_Extracted entries_
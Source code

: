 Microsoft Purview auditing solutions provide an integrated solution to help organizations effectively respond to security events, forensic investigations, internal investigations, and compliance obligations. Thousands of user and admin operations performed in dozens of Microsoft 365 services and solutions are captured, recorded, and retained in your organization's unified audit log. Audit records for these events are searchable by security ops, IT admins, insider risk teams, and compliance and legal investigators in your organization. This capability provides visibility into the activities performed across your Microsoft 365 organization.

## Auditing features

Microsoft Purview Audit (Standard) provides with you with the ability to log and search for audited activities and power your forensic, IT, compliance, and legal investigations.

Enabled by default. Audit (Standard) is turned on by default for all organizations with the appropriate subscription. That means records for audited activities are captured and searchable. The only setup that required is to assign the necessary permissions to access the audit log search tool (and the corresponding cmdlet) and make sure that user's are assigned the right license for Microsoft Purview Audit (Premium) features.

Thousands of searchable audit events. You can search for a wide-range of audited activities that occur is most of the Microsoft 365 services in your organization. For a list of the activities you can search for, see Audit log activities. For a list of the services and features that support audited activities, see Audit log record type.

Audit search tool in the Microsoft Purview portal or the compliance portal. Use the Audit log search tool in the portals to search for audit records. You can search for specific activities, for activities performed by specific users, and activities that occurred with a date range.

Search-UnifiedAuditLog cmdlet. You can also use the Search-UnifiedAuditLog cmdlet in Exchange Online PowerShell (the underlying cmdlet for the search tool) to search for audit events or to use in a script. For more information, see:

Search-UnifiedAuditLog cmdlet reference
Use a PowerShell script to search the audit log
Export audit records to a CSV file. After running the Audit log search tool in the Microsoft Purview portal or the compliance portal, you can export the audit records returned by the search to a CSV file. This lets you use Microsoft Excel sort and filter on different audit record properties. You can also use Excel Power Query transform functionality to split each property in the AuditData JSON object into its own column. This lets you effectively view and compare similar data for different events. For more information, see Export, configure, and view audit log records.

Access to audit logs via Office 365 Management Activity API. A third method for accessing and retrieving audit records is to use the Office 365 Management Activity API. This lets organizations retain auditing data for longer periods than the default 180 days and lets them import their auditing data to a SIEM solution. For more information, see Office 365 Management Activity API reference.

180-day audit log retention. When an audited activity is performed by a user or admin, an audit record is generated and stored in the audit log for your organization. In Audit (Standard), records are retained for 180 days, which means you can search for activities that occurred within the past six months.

_What you will do_
Return the opening line of the data and every line after it through the line containing "Audit search tool", please, exactly as written and with nothing added.

_Output_
Source code

: Microsoft Purview auditing solutions provide an integrated solution to help organizations effectively respond to security events, forensic investigations, internal investigations, and compliance obligations. Thousands of user and admin operations performed in dozens of Microsoft 365 services and solutions are captured, recorded, and retained in your organization's unified audit log. Audit records for these events are searchable by security ops, IT admins, insider risk teams, and compliance and legal investigators in your organization. This capability provides visibility into the activities performed across your Microsoft 365 organization.

## Auditing features

Microsoft Purview Audit (Standard) provides with you with the ability to log and search for audited activities and power your forensic, IT, compliance, and legal investigations.

Enabled by default. Audit (Standard) is turned on by default for all organizations with the appropriate subscription. That means records for audited activities are captured and searchable. The only setup that required is to assign the necessary permissions to access the audit log search tool (and the corresponding cmdlet) and make sure that user's are assigned the right license for Microsoft Purview Audit (Premium) features.

Thousands of searchable audit events. You can search for a wide-range of audited activities that occur is most of the Microsoft 365 services in your organization. For a list of the activities you can search for, see Audit log activities. For a list of the services and features that support audited activities, see Audit log record type.

Audit search tool in the Microsoft Purview portal or the compliance portal. Use the Audit log search tool in the portals to search for audit records. You can search for specific activities, for activities performed by specific users, and activities that occurred with a date range.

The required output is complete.